The Alhambra Theatre in Bradford today announces its 2015 programme. Theatre correspondent Nick Ahad takes a look.
The difficult second album, the tricky second act – the people at the Alhambra know only too well the feelings that accompany these situations.
The Bradford theatre is coming to the end of a celebration of one of its most significant and successful years. In 2014 the Alhambra has spent the year celebrating its centenary – and it has done so in style. War Horse, Lion King, a gala night of huge variety acts, the stops have all been pulled out.
The problem is, when you focus all of your energy into one single year – and some of the 2014 celebrations have been several years in the planning – then are you not left spent for anything that follows? Apparently not, according to the mastermind behind the Alhambra’s successful centenary year.
Adam Renton is the theatre manager who has worked tirelessly during 2014 to make sure that the Alhambra is celebrated properly and fully in its birthday year. He has also had to keep his eye firmly fixed on the theatre’s future and has secured funding for a major restoration of St George’s Hall.
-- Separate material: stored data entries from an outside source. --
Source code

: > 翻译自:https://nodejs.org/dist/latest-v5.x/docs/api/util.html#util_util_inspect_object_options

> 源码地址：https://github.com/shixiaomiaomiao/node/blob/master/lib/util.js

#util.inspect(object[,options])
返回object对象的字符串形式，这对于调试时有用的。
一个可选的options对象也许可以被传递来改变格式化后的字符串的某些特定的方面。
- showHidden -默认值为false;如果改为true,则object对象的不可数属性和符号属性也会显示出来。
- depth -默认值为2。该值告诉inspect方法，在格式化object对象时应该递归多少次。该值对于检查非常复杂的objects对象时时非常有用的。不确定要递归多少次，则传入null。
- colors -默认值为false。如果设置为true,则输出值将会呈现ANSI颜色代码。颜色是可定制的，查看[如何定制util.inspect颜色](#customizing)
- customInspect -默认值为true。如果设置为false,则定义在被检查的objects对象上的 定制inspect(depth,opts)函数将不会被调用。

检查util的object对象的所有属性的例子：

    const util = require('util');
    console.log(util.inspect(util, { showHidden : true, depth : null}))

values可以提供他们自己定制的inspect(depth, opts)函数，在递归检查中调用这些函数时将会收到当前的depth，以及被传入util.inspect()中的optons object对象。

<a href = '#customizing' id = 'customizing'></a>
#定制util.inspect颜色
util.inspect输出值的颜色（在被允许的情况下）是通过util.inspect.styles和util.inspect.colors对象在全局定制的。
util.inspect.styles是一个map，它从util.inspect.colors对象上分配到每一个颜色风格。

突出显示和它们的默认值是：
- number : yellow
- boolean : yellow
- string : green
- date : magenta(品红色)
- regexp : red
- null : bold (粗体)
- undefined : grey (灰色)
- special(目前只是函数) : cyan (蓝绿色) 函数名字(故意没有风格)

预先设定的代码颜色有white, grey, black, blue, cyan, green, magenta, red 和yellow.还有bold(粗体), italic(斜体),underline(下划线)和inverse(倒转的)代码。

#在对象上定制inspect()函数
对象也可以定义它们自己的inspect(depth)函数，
Once that work has been carried out, what will be on the stages of the venue and of the Alhambra? The truth is, Renton carried out some sort of theatrical magic to make this past year quite as successful as it has been and he simply couldn’t keep up that sort of standard for two consecutive years. He has, however, found a couple of shows to bring to the region that are definite tentpole productions around which the rest of the season can sit.
I’m thinking specifically of the National Theatre production of The Curious Incident Of The Dog In The Night-Time, the Matthew Bourne version of Edward Scissorhands, and a first UK tour of the musical based on the movie The Bodyguard.
There are some other intriguing prospects in the theatre’s season, not least The 56, coming to the theatre’s studio in April, which will retell some of the stories of those involved in the Bradford City Fire. While many of the other region’s theatres make their own work, the Alhambra has to rely on receiving the work made by other companies, but judicious bookings means it can secure shows like The Curious Incident of the Dog in the Night-Time. Coming to the Alhambra April 21 to 25, the National Theatre’s production is from Simon Stephens’ adaptation of the Mark Haddon best-selling novel. The production, which opened in London in 2013, received seven Olivier Awards that year including Best New Play, Best Director, Best Lighting Design and Best Sound Design. It is the sort of show that the National should be bringing to the region and we’re lucky that Bradford has the capacity to host it.
The mesmerising Edward Scissorhands is making a welcome return, having played to sell-out audiences when it was last in the region.
The theatre will also host a number of touring musicals, including Calamity Jane, Anything Goes and Oklahoma, while a contemporary circus, presented by Cirque Eloize, will visit in March and at the other end of the scale, The Tiger Lillies will give fans an opportunity to get up close when they appear in the Studio in March.
Finally, having started in Sheffield, gone to London and set off around the country, a true Yorkshire tale makes a welcome return when The Full Monty – written by the man who wrote the original film, Simon Beaufoy – comes to town.
It’s not a bad way to follow up a pretty special year.